## Learning Objectives

Students will be able to:

- Explain how a decision tree is created.
- Build a decision tree model in scikit-learn.
- Interpret a tree diagram.
- Decide whether or not a decision tree is an appropriate model for a given problem.

In [None]:
import pandas as pd
import matplotlib.pyplot as plt
from sklearn.tree import DecisionTreeClassifier
from sklearn.metrics import plot_confusion_matrix, accuracy_score, precision_score, recall_score, roc_auc_score, f1_score

# allow plots to appear in the notebook
%matplotlib inline
plt.rcParams['figure.figsize'] = (6, 4)
plt.rcParams['font.size'] = 14

In [None]:
# Quick function to print relevant metrics for classification

def print_metrics(y,preds):
    accuracy = accuracy_score(y, preds)
    precision = precision_score(y, preds)
    recall = recall_score(y, preds)
    roc = roc_auc_score(y, preds)
    f1 = f1_score(y, preds)
    
    print(f'The classification metics:')
    print(f'Accuracy Score:  {accuracy}')
    print(f'Precision Score: {precision}')
    print(f'Recall Score:    {recall}')
    print(f'ROC-AUC Score:   {roc}')
    print(f'F1 Score:        {f1}')
        

In [None]:
# Read in the data.
path = './data/titanic.csv'
titanic = pd.read_csv(path)

# Encode female as 0 and male as 1.
titanic['Sex'] = titanic.Sex.map({'female':0, 'male':1})

# Fill in the missing values for age with the median age.
titanic.Age.fillna(titanic.Age.median(), inplace=True)

# Create a DataFrame of dummy variables for Embarked.
embarked_dummies = pd.get_dummies(titanic.Embarked, prefix='Embarked')
embarked_dummies.drop(embarked_dummies.columns[0], axis=1, inplace=True)

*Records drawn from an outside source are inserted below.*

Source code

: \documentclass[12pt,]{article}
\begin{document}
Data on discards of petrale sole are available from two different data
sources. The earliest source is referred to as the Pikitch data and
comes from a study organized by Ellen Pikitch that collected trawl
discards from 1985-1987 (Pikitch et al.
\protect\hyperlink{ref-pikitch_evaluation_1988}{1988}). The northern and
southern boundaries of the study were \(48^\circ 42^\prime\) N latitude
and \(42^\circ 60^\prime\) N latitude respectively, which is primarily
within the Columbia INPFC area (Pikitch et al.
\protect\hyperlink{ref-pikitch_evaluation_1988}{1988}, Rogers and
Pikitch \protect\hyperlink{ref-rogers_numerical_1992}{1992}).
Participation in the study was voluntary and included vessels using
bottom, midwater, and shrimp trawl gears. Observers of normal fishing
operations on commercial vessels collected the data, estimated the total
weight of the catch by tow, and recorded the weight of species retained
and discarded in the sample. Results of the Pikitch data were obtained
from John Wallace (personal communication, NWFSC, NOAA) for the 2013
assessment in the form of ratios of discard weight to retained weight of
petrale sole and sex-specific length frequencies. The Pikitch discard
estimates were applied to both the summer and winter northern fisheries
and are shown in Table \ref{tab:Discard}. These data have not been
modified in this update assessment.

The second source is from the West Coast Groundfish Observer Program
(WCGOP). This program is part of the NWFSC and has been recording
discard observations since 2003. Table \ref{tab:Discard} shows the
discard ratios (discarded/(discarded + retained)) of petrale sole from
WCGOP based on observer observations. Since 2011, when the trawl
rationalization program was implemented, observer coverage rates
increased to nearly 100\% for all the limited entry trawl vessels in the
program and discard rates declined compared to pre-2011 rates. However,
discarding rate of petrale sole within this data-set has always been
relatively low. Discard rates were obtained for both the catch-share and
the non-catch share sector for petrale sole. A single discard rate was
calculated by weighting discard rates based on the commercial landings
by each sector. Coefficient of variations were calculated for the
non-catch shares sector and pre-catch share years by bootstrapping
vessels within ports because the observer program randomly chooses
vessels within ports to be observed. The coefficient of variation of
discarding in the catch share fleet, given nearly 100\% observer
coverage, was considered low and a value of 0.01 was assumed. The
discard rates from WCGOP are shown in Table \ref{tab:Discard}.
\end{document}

# Concatenate the original DataFrame and the dummy DataFrame.
titanic = pd.concat([titanic, embarked_dummies], axis=1)

# Print the updated DataFrame.
titanic.head()

In [None]:
# Define X and y.
feature_cols = ['Pclass', 'Sex', 'Age', 'Embarked_Q', 'Embarked_S']

X = titanic[feature_cols]
y = titanic.Survived

## Massively overfit tree with no tuning

In [None]:
tree_n_clf = DecisionTreeClassifier(max_depth=None, random_state=1)
tree_n_clf.fit(X, y)

This uses the `export_graphvis` library from `sklearn.trees`
![Tree for Titanic data](img/tree_titanic-all.png)

In [None]:
plot_confusion_matrix(tree_n_clf, X,y, display_labels= ['Died','Survived']);

In [None]:
print_metrics(y=y, preds=tree_n_clf.predict(X))

## Lightly tuned tree

In [None]:
tree_3_clf = DecisionTreeClassifier(max_depth=3, random_state=1)
tree_3_clf.fit(X, y)

This uses the `export_graphvis` library from `sklearn.trees`
![Tree for Titanic data](img/tree_titanic-3.png)

In [None]:
plot_confusion_matrix(tree_3_clf, X,y, display_labels= ['Died','Survived']);

In [None]:
print_metrics(y, tree_3_clf.predict(X))

In [None]:
# Compute the feature importances (the Gini index at each node).

pd.DataFrame({'feature':feature_cols, 'importance':tree_3_clf.feature_importances_}).sort_values(by='importance', ascending=False)